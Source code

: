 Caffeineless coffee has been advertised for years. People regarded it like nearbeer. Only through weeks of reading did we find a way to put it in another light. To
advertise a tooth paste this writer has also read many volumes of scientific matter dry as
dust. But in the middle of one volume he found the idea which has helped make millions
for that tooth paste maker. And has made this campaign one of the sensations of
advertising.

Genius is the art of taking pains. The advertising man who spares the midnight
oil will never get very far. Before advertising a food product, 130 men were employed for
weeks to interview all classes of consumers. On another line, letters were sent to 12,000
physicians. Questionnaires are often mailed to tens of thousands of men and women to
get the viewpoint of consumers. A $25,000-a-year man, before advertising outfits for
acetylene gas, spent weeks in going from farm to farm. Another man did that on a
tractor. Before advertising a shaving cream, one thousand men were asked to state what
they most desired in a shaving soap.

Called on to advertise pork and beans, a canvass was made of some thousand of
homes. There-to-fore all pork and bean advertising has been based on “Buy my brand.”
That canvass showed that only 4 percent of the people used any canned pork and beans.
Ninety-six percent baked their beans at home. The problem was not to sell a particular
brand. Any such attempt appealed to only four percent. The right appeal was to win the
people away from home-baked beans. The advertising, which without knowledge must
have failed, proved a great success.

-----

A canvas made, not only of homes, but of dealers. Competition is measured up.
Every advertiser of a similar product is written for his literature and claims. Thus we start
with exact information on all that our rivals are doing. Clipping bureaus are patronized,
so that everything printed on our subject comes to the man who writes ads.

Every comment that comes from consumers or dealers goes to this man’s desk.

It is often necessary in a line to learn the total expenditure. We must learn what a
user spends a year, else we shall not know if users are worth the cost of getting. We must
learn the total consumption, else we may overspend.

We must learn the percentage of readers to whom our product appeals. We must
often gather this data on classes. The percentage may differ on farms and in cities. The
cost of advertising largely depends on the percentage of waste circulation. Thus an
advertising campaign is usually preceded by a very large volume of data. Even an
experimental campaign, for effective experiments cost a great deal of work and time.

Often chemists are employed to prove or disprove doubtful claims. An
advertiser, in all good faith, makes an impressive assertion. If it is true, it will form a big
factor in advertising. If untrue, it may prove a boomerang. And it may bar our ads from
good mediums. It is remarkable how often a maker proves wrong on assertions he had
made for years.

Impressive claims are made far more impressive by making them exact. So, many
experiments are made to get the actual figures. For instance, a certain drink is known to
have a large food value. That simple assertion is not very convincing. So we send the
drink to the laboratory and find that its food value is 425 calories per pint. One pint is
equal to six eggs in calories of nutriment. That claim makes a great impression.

################

— What you have to do —
Word for word, return each of the entries shown above.

— Output —
Source code

: Caffeineless coffee has been advertised for years. People regarded it like nearbeer. Only through weeks of reading did we find a way to put it in another light. To
advertise a tooth paste this writer has also read many volumes of scientific matter dry as
dust. But in the middle of one volume he found the idea which has helped make millions
for that tooth paste maker. And has made this campaign one of the sensations of
advertising.

Genius is the art of taking pains. The advertising man who spares the midnight
oil will never get very far. Before advertising a food product, 130 men were employed for
weeks to interview all classes of consumers. On another line, letters were sent to 12,000
physicians. Questionnaires are often mailed to tens of thousands of men and women to
get the viewpoint of consumers. A $25,000-a-year man, before advertising outfits for
acetylene gas, spent weeks in going from farm to farm. Another man did that on a
tractor. Before advertising a shaving cream, one thousand men were asked to state what
they most desired in a shaving soap.

Called on to advertise pork and beans, a canvass was made of some thousand of
homes. There-to-fore all pork and bean advertising has been based on “Buy my brand.”
That canvass showed that only 4 percent of the people used any canned pork and beans.
Ninety-six percent baked their beans at home. The problem was not to sell a particular
brand. Any such attempt appealed to only four percent. The right appeal was to win the
people away from home-baked beans. The advertising, which without knowledge must
have failed, proved a great success.

-----

A canvas made, not only of homes, but of dealers. Competition is measured up.
Every advertiser of a similar product is written for his literature and claims. Thus we start
with exact information on all that our rivals are doing. Clipping bureaus are patronized,
so that everything printed on our subject comes to the man who writes ads.

Every comment that comes from consumers or dealers goes to this man’s desk.

It is often necessary in a line to learn the total expenditure. We must learn what a
user spends a year, else we shall not know if users are worth the cost of getting. We must
learn the total consumption, else we may overspend.

We must learn the percentage of readers to whom our product appeals. We must
often gather this data on classes. The percentage may differ on farms and in cities. The
cost of advertising largely depends on the percentage of waste circulation. Thus an
advertising campaign is usually preceded by a very large volume of data. Even an
experimental campaign, for effective experiments cost a great deal of work and time.

Often chemists are employed to prove or disprove doubtful claims. An
advertiser, in all good faith, makes an impressive assertion. If it is true, it will form a big
factor in advertising. If untrue, it may prove a boomerang. And it may bar our ads from
good mediums. It is remarkable how often a maker proves wrong on assertions he had
made for years.

Impressive claims are made far more impressive by making them exact. So, many
experiments are made to get the actual figures. For instance, a certain drink is known to
have a large food value. That simple assertion is not very convincing. So we send the
drink to the laboratory and find that its food value is 425 calories per pint. One pint is
equal to six eggs in calories of nutriment. That claim makes a great impression.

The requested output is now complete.